--- What needs to be done ---
A word-for-word copy of the following listing is needed. Leave out its images.

--- Entries provided ---
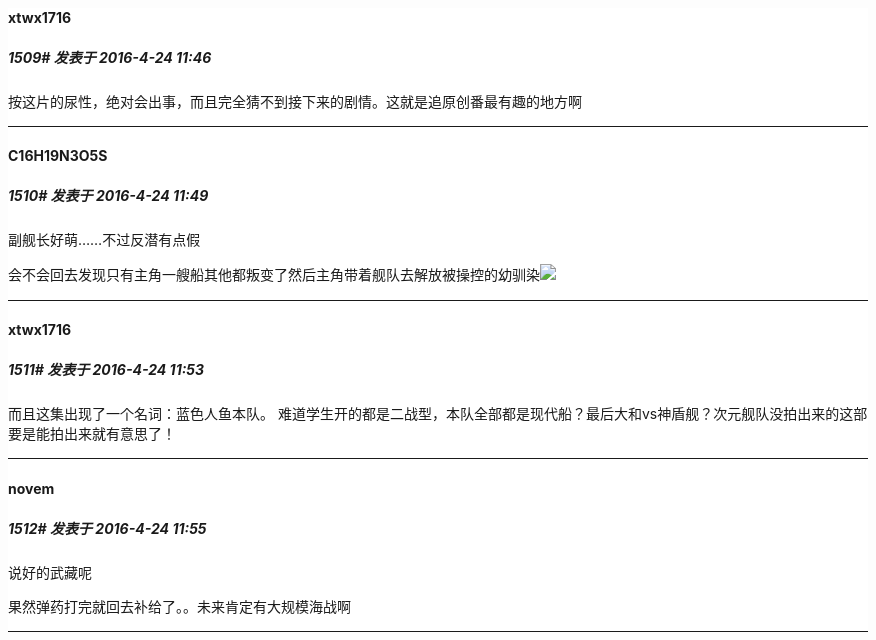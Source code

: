 ####  xtwx1716  
##### 1509#       发表于 2016-4-24 11:46




按这片的尿性，绝对会出事，而且完全猜不到接下来的剧情。这就是追原创番最有趣的地方啊







-----

####  C16H19N3O5S  
##### 1510#       发表于 2016-4-24 11:49




副舰长好萌……不过反潜有点假

会不会回去发现只有主角一艘船其他都叛变了然后主角带着舰队去解放被操控的幼驯染<img src="https://static.saraba1st.com/image/smiley/face/119.gif" referrerpolicy="no-referrer">







-----

####  xtwx1716  
##### 1511#       发表于 2016-4-24 11:53




而且这集出现了一个名词：蓝色人鱼本队。
难道学生开的都是二战型，本队全部都是现代船？最后大和vs神盾舰？次元舰队没拍出来的这部要是能拍出来就有意思了！







-----

####  novem  
##### 1512#       发表于 2016-4-24 11:55




说好的武藏呢

果然弹药打完就回去补给了。。未来肯定有大规模海战啊







-----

--- Answer box ---
Source code

: ####  xtwx1716  
##### 1509#       发表于 2016-4-24 11:46




按这片的尿性，绝对会出事，而且完全猜不到接下来的剧情。这就是追原创番最有趣的地方啊







-----

####  C16H19N3O5S  
##### 1510#       发表于 2016-4-24 11:49




副舰长好萌……不过反潜有点假

会不会回去发现只有主角一艘船其他都叛变了然后主角带着舰队去解放被操控的幼驯染<img src="https://static.saraba1st.com/image/smiley/face/119.gif" referrerpolicy="no-referrer">







-----

####  xtwx1716  
##### 1511#       发表于 2016-4-24 11:53




而且这集出现了一个名词：蓝色人鱼本队。
难道学生开的都是二战型，本队全部都是现代船？最后大和vs神盾舰？次元舰队没拍出来的这部要是能拍出来就有意思了！







-----

####  novem  
##### 1512#       发表于 2016-4-24 11:55




说好的武藏呢

果然弹药打完就回去补给了。。未来肯定有大规模海战啊







-----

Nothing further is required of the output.